The interpretation of the guiding mechanism and the related losses in the context of waves being scattered at a core/cladding interface yields a clear correlation of losses and properties of the cladding, thus being highly useful to understand the occurrence of low loss domains. While the core field is a superposition of an outgoing wave and the backward scattered fields, the field in the outer medium results from the superposition of the forward scattered waves from the cylinders. Here, each cylinder can show an anti-resonant behavior at certain values of the $V$ parameter, leading to a minimum in the forward scattering, i.e. to a minimum in the losses of the guided mode. Here, using two different cylinder diameters allows obtaining forward scattered waves with different phases, which can be tuned relative to each other to improve the destructive interference ($\Delta \Phi \approx 0$), overall decreasing the field in the outer medium, and consequently the modal losses.

By focusing exclusively on the cladding, a key advantage of the reflection-based model is the ability to decipher the underlying physical mechanics of the light reflection process of the microstructure, which can be difficult in full numerical mode simulations. This principally allows investigating sophisticated concepts from fields such as photonic crystals (e.g., far-field cancellation [36] or Q-factor engineering [37]) or nanophotonics-related effects (e.g., bound states in the continuum [38] or Kerker effect [39,40]) within the context of low-loss guidance leaky waveguides.

Another advantage of the reflection-based model is the greatly reduced computational effort, which becomes relevant especially for large-core microstructured fibers and waveguides. Based on the complex reflection coefficients, which can be determined from straightforward numerical simulations, both dispersion and loss of the fundamental mode can be quantitatively analyzed with an analytical equation in a simple and efficient way. Note that the model is not restricted to the FM and also higher-order modes can also be investigated in a similar way ((an analysis of the lowest order HOMs (TE$_{01}$ and TM$_{01}$ modes) is shown in the Supplement 1 (dispersions of phase indices and modal losses are shown in Fig. S1)).

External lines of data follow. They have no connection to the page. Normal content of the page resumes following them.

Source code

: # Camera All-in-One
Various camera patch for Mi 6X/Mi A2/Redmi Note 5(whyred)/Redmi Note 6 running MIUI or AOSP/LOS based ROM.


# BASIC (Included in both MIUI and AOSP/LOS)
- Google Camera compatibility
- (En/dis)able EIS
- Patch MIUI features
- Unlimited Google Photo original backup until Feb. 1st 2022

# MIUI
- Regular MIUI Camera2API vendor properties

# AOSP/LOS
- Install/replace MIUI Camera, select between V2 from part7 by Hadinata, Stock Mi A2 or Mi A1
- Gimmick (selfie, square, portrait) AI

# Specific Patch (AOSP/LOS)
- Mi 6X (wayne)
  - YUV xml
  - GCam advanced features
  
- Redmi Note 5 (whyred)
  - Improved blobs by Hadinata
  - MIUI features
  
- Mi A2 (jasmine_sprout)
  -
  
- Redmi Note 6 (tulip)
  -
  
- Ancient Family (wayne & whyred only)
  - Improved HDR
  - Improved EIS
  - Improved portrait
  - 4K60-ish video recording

From the geometry perspective, the model is not limited to single ring structures such as light cages [3,41], and can principally be extended to other cladding structures, as long as the assumptions made for the model’s derivation are valid. This in particular includes the assumptions that (i) the core diameter must be significantly larger than the wavelength ($D\gg \lambda$), and (ii) the thickness of the microstructured cladding must be small compared to the core radius. Note that a structure with considerably higher RI contrast requires an analysis of TE- and TM-reflection separately to obtain the results for the HE$_{11}$ mode, as discussed in one of our previous works [32]. The characteristic features of the model to dominantly concentrate on the cladding suggest that it might be useful within the context of lowering losses in currently investigated hollow-core fibers (e.g., anti-resonant fibers [42–44] or Omniguides [45]). The validity and applicability of the planar reflection model in relation to other waveguides represents the next step in the analysis and is currently being intensively pursued in our research team.

5. Conclusion

Waveguides with a low refractive index core represent a promising class of integrated photonic devices and require a detailed understanding of the cladding properties due to the specifics of the light guiding process. In this work, we have introduced a quasi-analytic model that allows to study mode formation in such waveguides through solely focusing on the characteristics of the microstructured cladding. The model separates the reflection properties of the cladding from the modes by introducing equations that correlate the complex amplitude reflection coefficient of the cladding to the complex effective index of the fundamental core mode. The relevance of the model was demonstrated by analyzing mode formation in all-solid single-ring anti-resonant fibers, confirming the validity of the model. Additionally, we introduce the relative phase between forward scattered and incident fields as the key parameter for reducing loss in microstructured waveguides. By conducting extensive parameter sweeps, unexpected situations of exceptionally low loss were found for specific combinations of geometric parameters, particularly in cases the cylinders have alternating diameters.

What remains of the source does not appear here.